- [PROMPT]:
In the records that follow, locate every line with "MobxClearAccount" and extract it.

- [SUPPLIED DATA]:

----------------------------------------

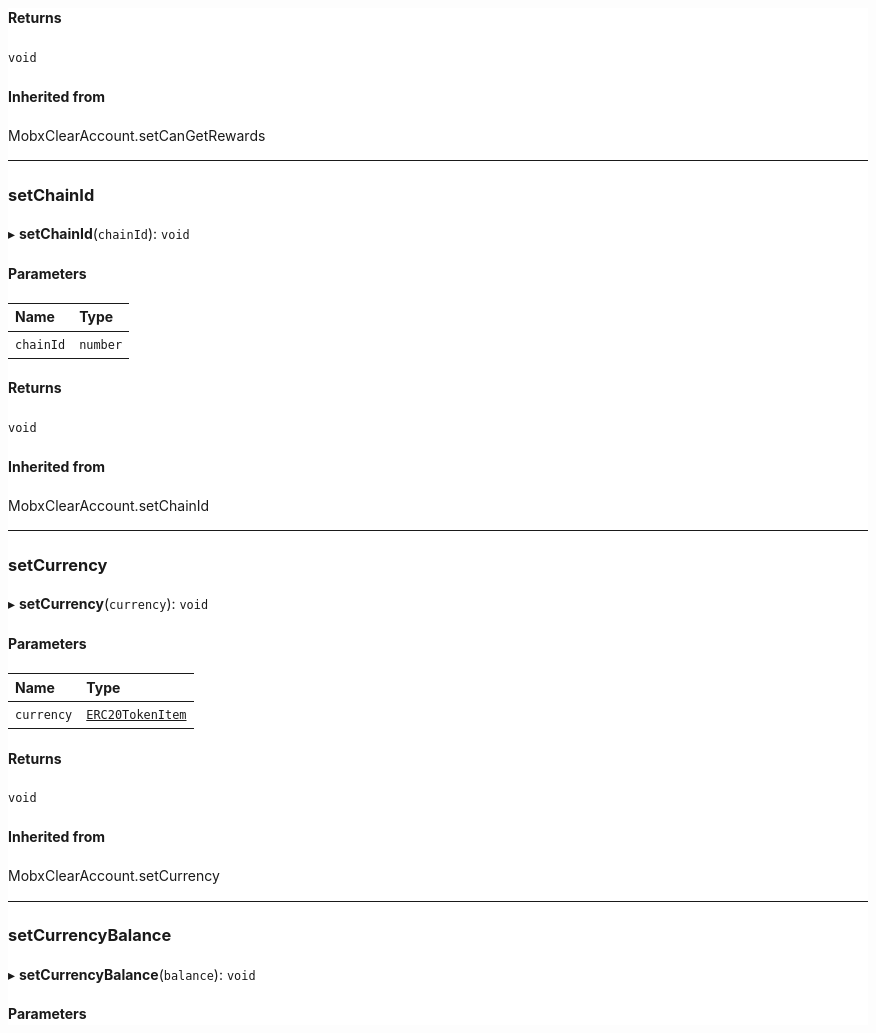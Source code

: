 #### Returns

`void`

#### Inherited from

MobxClearAccount.setCanGetRewards

___

### setChainId

▸ **setChainId**(`chainId`): `void`

#### Parameters

| Name | Type |
| :------ | :------ |
| `chainId` | `number` |

#### Returns

`void`

#### Inherited from

MobxClearAccount.setChainId

___

### setCurrency

▸ **setCurrency**(`currency`): `void`

#### Parameters

| Name | Type |
| :------ | :------ |
| `currency` | [`ERC20TokenItem`](ERC20TokenItem.md) |

#### Returns

`void`

#### Inherited from

MobxClearAccount.setCurrency

___

### setCurrencyBalance

▸ **setCurrencyBalance**(`balance`): `void`

#### Parameters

----------------------------------------

- [THE COMPLETED TASK]:
MobxClearAccount.setCanGetRewards
MobxClearAccount.setChainId
MobxClearAccount.setCurrency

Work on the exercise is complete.